医療ナビ 毛細血管がアトピーを改善する理由


毛細血管がアトピーを改善する理由

肌の健康は毛細血管から

「美肌の秘訣は血管力にあり」。化粧品・美容業界で、最近こんな声が大きくなっていることをご存知ですか?
ここ数年、大手化粧品メーカーが商品開発のために、競って血管の研究に取り組んでいるそうです。正確に言えば毛細血管の研究ですが、なぜ皮膚ではなく血管なのでしょうか?
体に張り巡らされた血管は、血液中の酸素や栄養素を体中の細胞に送り届け、老廃物を受取って循環しています。そんな血管の総延長は10万キロ。なんと地球2周半分もの長さになりますが、37兆個にもおよぶ人体の全細胞に酸素と栄養を送り届けるためには、これだけの長さが必要なのです。
もちろん皮膚細胞の栄養も、血管を通して送り届けられます。例えば皮膚の中にはコラーゲンを作る線維芽細胞がありますが、線維芽細胞に栄養が届かなければコラーゲンを作る能力が衰えていきます。コラーゲンが足りなくなれば、皮膚は弾力を失い劣化してしまいます。つまり皮膚の健康を左右しているのは、皮膚細胞に栄養を届ける血管ということになるわけです。

血管の安定化が美肌を保つカギ

すべての血管のうち、その99%を占めるのは毛細血管です。血管というと、私たちは人体解剖図でおなじみの動脈や静脈を思い浮かべがちですが、実は毛細血管が圧倒的に多いのです。
皮膚に通じる体の末端や様々な臓器のまわりなどには、無数の毛細血管が張り巡らされています。毛細血管の太さは5μ〜2 0μ。1μ(ミクロン)は1000分の1ミリなので、最も細い毛細血管は200分の1ミリにすぎません。動脈は体を巡る幹線道路(表通り)のようなもので、そこに大量の血液が流れます。動脈から枝分かれした毛細血管は、いわば路地のような細い道。動脈によって運ばれた血液中の酸素や栄養素は、毛細血管を通ることではじめて細胞にたどり着きます。
 
毛細血管の構造を少し詳しくみてみましょう。毛細血管の外側は壁細胞と呼ばれる壁で覆われており、内側は内皮細胞に覆われています。毛細血管は物質の透過性に優れているのですが、酸素や栄養がむやみに漏れてしまうと末端の皮膚にたどり着かなくなります。そこで、皮膚外側の壁細胞と内側の内皮細胞がしっかり接着することで、毛細血管の構造が安定化します。つまり、中身が漏れにくくなり体の隅々まで酸素や栄養が行き渡るようになります。このような健康な毛細血管がバランスよく張り巡らされていることが、美肌を保つ条件となります。

肌の老化を招く血管のゴースト化

ところが、老化や疾患などが原因で壁細胞ははがれやすくなります。

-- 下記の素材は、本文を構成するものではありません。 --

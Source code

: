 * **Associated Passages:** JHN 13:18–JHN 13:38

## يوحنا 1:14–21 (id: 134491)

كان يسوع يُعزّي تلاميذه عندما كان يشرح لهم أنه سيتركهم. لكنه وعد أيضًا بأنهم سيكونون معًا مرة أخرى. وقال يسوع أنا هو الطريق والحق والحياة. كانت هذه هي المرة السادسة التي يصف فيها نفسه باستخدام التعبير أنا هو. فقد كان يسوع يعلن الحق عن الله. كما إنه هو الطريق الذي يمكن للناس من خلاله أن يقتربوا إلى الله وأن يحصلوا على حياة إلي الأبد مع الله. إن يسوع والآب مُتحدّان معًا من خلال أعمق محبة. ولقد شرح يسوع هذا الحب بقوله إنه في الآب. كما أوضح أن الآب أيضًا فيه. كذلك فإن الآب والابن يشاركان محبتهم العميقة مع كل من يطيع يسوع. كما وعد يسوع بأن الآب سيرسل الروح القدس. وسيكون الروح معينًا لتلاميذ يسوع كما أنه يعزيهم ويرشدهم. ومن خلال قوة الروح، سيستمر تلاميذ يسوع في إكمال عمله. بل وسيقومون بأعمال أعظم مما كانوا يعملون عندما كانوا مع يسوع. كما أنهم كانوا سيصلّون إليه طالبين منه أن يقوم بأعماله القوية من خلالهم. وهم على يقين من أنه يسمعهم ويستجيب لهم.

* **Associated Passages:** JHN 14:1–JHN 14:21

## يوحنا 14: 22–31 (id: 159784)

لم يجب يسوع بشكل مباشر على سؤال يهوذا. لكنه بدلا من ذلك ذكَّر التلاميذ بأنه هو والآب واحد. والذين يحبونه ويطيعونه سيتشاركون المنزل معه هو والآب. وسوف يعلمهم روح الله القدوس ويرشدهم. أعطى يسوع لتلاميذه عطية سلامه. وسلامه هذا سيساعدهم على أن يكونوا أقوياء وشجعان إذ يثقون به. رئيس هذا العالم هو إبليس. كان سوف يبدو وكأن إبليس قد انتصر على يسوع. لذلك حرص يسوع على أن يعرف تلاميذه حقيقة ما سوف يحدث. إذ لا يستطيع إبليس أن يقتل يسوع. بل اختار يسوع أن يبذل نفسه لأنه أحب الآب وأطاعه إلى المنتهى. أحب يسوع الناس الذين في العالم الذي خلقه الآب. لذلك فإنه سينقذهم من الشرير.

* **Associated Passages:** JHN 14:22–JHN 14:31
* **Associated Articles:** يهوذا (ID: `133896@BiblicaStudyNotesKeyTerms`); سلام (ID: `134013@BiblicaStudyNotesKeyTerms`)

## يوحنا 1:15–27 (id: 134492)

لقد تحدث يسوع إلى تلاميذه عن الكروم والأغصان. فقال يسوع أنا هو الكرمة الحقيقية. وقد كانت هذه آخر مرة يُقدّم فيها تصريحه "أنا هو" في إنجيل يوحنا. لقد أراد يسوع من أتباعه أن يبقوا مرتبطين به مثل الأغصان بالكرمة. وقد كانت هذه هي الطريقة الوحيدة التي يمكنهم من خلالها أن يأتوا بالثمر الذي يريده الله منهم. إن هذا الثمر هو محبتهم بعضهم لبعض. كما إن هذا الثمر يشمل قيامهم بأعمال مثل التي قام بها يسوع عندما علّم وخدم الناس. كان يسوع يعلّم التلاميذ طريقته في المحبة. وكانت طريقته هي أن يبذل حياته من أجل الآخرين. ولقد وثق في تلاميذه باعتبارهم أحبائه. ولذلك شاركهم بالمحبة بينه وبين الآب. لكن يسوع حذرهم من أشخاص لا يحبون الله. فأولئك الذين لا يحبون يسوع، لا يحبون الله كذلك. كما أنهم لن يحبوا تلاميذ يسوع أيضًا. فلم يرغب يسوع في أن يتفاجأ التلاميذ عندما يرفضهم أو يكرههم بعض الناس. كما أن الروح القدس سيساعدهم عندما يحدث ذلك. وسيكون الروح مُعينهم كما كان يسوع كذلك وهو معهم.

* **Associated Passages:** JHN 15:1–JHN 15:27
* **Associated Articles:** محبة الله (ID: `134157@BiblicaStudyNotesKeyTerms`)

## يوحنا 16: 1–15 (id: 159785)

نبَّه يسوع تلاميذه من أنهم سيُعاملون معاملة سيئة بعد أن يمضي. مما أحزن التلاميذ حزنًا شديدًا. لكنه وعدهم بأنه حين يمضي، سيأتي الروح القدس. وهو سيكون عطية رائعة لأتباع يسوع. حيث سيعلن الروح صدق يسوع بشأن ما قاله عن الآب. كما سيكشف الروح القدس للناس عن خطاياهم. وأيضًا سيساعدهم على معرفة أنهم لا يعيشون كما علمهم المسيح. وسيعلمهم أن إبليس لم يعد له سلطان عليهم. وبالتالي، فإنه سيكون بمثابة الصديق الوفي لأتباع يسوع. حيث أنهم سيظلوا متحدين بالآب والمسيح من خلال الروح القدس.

壁細胞がはがれてしまうと内皮細胞もダメージを受けて、血管がつぶれて正常に機能しなくなります。高倉先生は、この状態を「血管のゴースト化」と呼んでいます。血管のゴースト化は加齢と共に進みます。皮膚の場合は、30代からゴースト化が進み始めて毛細血管がだんだん減ってきて、80歳と40歳を比べると30〜40%も減ってしまうという研究データがあります。毛細血管が減ってしまえば、皮膚に栄養が行き渡らなくなって最終的にはシワやシミになります。いくらスキンケアをしても、内部から栄養が届かないのでは効果が半減してしまいます。
皮膚以外でも、血管のゴースト化は進みます。例えば肝臓内の毛細血管がゴースト化すれば肝機能障害が起りやすくなります。脳の場合は、血管が減るというよりも栄養素などが漏れやすくなり、漏れた物質が脳内に溜まることで神経細胞が障害を受けてアルツハイマーなどの原因となります。

皮膚の健康を左右しているのは、皮膚細胞に栄養を届ける血管です。その99%を占める毛細血管が健康でバランスよく体の隅々まで張り巡らされていることが、美肌を保つ条件なのです。

毛細血管の外側は壁細胞と呼ばれる壁で覆われており、内側は内皮細胞に覆われています。老化や疾患などで壁細胞がはがれやすくなり、内皮細胞もダメージを受けて正常に機能しなくなる「血管のゴースト化」が進むと、皮膚の場合にはシワやシミの原因になります。